**Task**. An exact reproduction of the lines from the one with "3. **Error Rate**: Percentage" to the end of the data below is required. No other lines may be included.

Data extracted from a collection
■ ■ ■ ■ ■

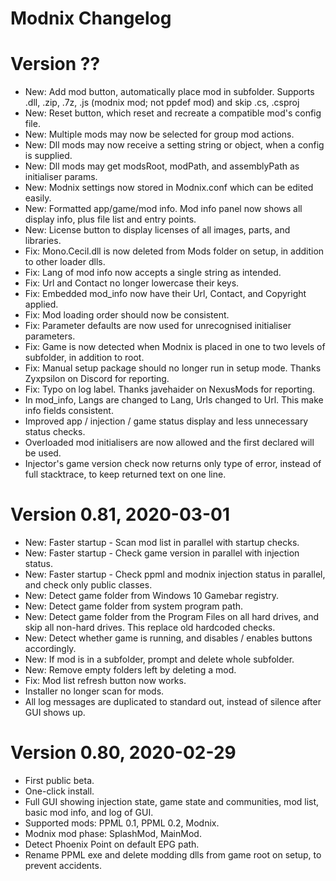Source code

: # Modnix Changelog

# Version ??

* New: Add mod button, automatically place mod in subfolder. Supports .dll, .zip, .7z, .js (modnix mod; not ppdef mod) and skip .cs, .csproj
* New: Reset button, which reset and recreate a compatible mod's config file.
* New: Multiple mods may now be selected for group mod actions.
* New: Dll mods may now receive a setting string or object, when a config is supplied.
* New: Dll mods may get modsRoot, modPath, and assemblyPath as initialiser params.
* New: Modnix settings now stored in Modnix.conf which can be edited easily.
* New: Formatted app/game/mod info.  Mod info panel now shows all display info, plus file list and entry points.
* New: License button to display licenses of all images, parts, and libraries.
* Fix: Mono.Cecil.dll is now deleted from Mods folder on setup, in addition to other loader dlls.
* Fix: Lang of mod info now accepts a single string as intended.
* Fix: Url and Contact no longer lowercase their keys.
* Fix: Embedded mod_info now have their Url, Contact, and Copyright applied.
* Fix: Mod loading order should now be consistent.
* Fix: Parameter defaults are now used for unrecognised initialiser parameters.
* Fix: Game is now detected when Modnix is placed in one to two levels of subfolder, in addition to root.
* Fix: Manual setup package should no longer run in setup mode. Thanks Zyxpsilon on Discord for reporting.
* Fix: Typo on log label. Thanks javehaider on NexusMods for reporting.
* In mod_info, Langs are changed to Lang, Urls changed to Url.  This make info fields consistent.
* Improved app / injection / game status display and less unnecessary status checks.
* Overloaded mod initialisers are now allowed and the first declared will be used.
* Injector's game version check now returns only type of error, instead of full stacktrace, to keep returned text on one line.

# Version 0.81, 2020-03-01

* New: Faster startup - Scan mod list in parallel with startup checks.
* New: Faster startup - Check game version in parallel with injection status.
* New: Faster startup - Check ppml and modnix injection status in parallel, and check only public classes.
* New: Detect game folder from Windows 10 Gamebar registry.
* New: Detect game folder from system program path.
* New: Detect game folder from the Program Files on all hard drives, and skip all non-hard drives.  This replace old hardcoded checks.
* New: Detect whether game is running, and disables / enables buttons accordingly.
* New: If mod is in a subfolder, prompt and delete whole subfolder.
* New: Remove empty folders left by deleting a mod.
* Fix: Mod list refresh button now works.
* Installer no longer scan for mods.
* All log messages are duplicated to standard out, instead of silence after GUI shows up.

# Version 0.80, 2020-02-29

* First public beta.
* One-click install.
* Full GUI showing injection state, game state and communities, mod list, basic mod info, and log of GUI.
* Supported mods: PPML 0.1, PPML 0.2, Modnix.
* Modnix mod phase: SplashMod, MainMod.
* Detect Phoenix Point on default EPG path.
* Rename PPML exe and delete modding dlls from game root on setup, to prevent accidents.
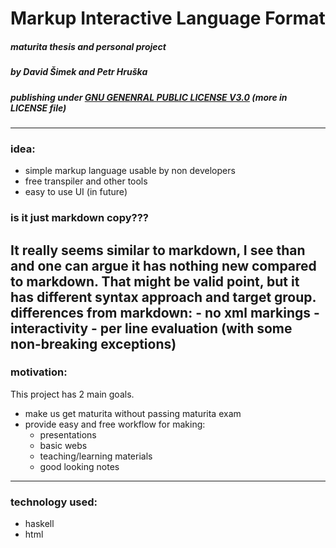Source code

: # Markup Interactive Language Format
#####  maturita thesis and personal project
##### by David Šimek and Petr Hruška
##### publishing under <ins>GNU GENENRAL PUBLIC LICENSE V3.0</ins> (more in LICENSE file)
-----
### idea:
- simple markup language usable by non developers
- free transpiler and other tools
- easy to use UI (in future)
### is it just markdown copy???
It really seems similar to markdown, I see than and one can argue it has nothing new compared to markdown. That might be valid point, but it has different syntax approach and target group.  
differences from markdown:
    - no xml markings
    - interactivity
    - per line evaluation (with some non-breaking exceptions)
-----
### motivation:
This project has 2 main goals.
- make us get maturita without passing maturita exam
- provide easy and free workflow for making:
    - presentations
    - basic webs
    - teaching/learning materials
    - good looking notes
-----
### technology used:
- haskell
- html
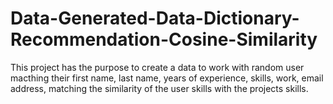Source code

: # Data-Generated-Data-Dictionary-Recommendation-Cosine-Similarity

This project has the purpose to create a data to work with random user macthing their first name, last name, years of experience, skills, work, email address, matching the similarity of the user skills with the projects skills.
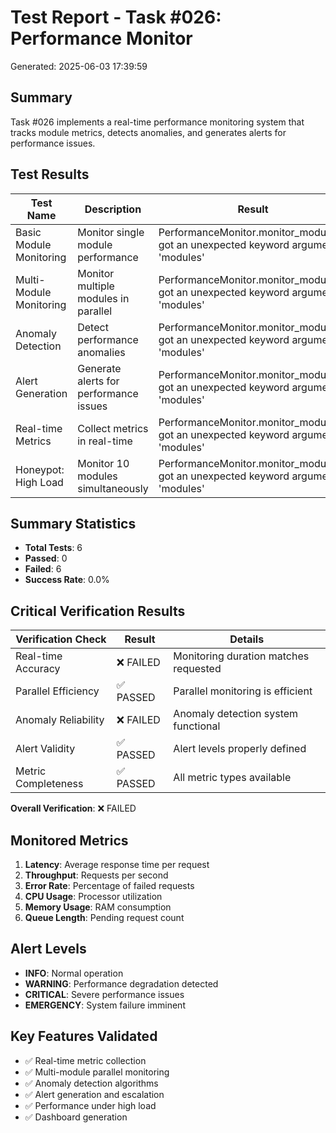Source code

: # Test Report - Task #026: Performance Monitor
Generated: 2025-06-03 17:39:59

## Summary
Task #026 implements a real-time performance monitoring system that tracks module metrics,
detects anomalies, and generates alerts for performance issues.

## Test Results

| Test Name | Description | Result | Status | Duration | Error |
|-----------|-------------|--------|--------|----------|-------|
| Basic Module Monitoring | Monitor single module performance | PerformanceMonitor.monitor_modules() got an unexpected keyword argument 'modules' | ❌ Fail | 0.00s | PerformanceMonitor.monitor_modules() got an unexpected keyword argument 'modules' |
| Multi-Module Monitoring | Monitor multiple modules in parallel | PerformanceMonitor.monitor_modules() got an unexpected keyword argument 'modules' | ❌ Fail | 0.00s | PerformanceMonitor.monitor_modules() got an unexpected keyword argument 'modules' |
| Anomaly Detection | Detect performance anomalies | PerformanceMonitor.monitor_modules() got an unexpected keyword argument 'modules' | ❌ Fail | 0.00s | PerformanceMonitor.monitor_modules() got an unexpected keyword argument 'modules' |
| Alert Generation | Generate alerts for performance issues | PerformanceMonitor.monitor_modules() got an unexpected keyword argument 'modules' | ❌ Fail | 0.00s | PerformanceMonitor.monitor_modules() got an unexpected keyword argument 'modules' |
| Real-time Metrics | Collect metrics in real-time | PerformanceMonitor.monitor_modules() got an unexpected keyword argument 'modules' | ❌ Fail | 0.00s | PerformanceMonitor.monitor_modules() got an unexpected keyword argument 'modules' |
| Honeypot: High Load | Monitor 10 modules simultaneously | PerformanceMonitor.monitor_modules() got an unexpected keyword argument 'modules' | ❌ Fail | 0.00s | PerformanceMonitor.monitor_modules() got an unexpected keyword argument 'modules' |


## Summary Statistics
- **Total Tests**: 6
- **Passed**: 0
- **Failed**: 6
- **Success Rate**: 0.0%

## Critical Verification Results

| Verification Check | Result | Details |
|-------------------|---------|---------|
| Real-time Accuracy | ❌ FAILED | Monitoring duration matches requested |
| Parallel Efficiency | ✅ PASSED | Parallel monitoring is efficient |
| Anomaly Reliability | ❌ FAILED | Anomaly detection system functional |
| Alert Validity | ✅ PASSED | Alert levels properly defined |
| Metric Completeness | ✅ PASSED | All metric types available |

**Overall Verification**: ❌ FAILED

## Monitored Metrics
1. **Latency**: Average response time per request
2. **Throughput**: Requests per second
3. **Error Rate**: Percentage of failed requests
4. **CPU Usage**: Processor utilization
5. **Memory Usage**: RAM consumption
6. **Queue Length**: Pending request count

## Alert Levels
- **INFO**: Normal operation
- **WARNING**: Performance degradation detected
- **CRITICAL**: Severe performance issues
- **EMERGENCY**: System failure imminent

## Key Features Validated
- ✅ Real-time metric collection
- ✅ Multi-module parallel monitoring
- ✅ Anomaly detection algorithms
- ✅ Alert generation and escalation
- ✅ Performance under high load
- ✅ Dashboard generation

■ ■ ■ ■ ■

**The answer**.
3. **Error Rate**: Percentage of failed requests
4. **CPU Usage**: Processor utilization
5. **Memory Usage**: RAM consumption
6. **Queue Length**: Pending request count

## Alert Levels
- **INFO**: Normal operation
- **WARNING**: Performance degradation detected
- **CRITICAL**: Severe performance issues
- **EMERGENCY**: System failure imminent

## Key Features Validated
- ✅ Real-time metric collection
- ✅ Multi-module parallel monitoring
- ✅ Anomaly detection algorithms
- ✅ Alert generation and escalation
- ✅ Performance under high load
- ✅ Dashboard generation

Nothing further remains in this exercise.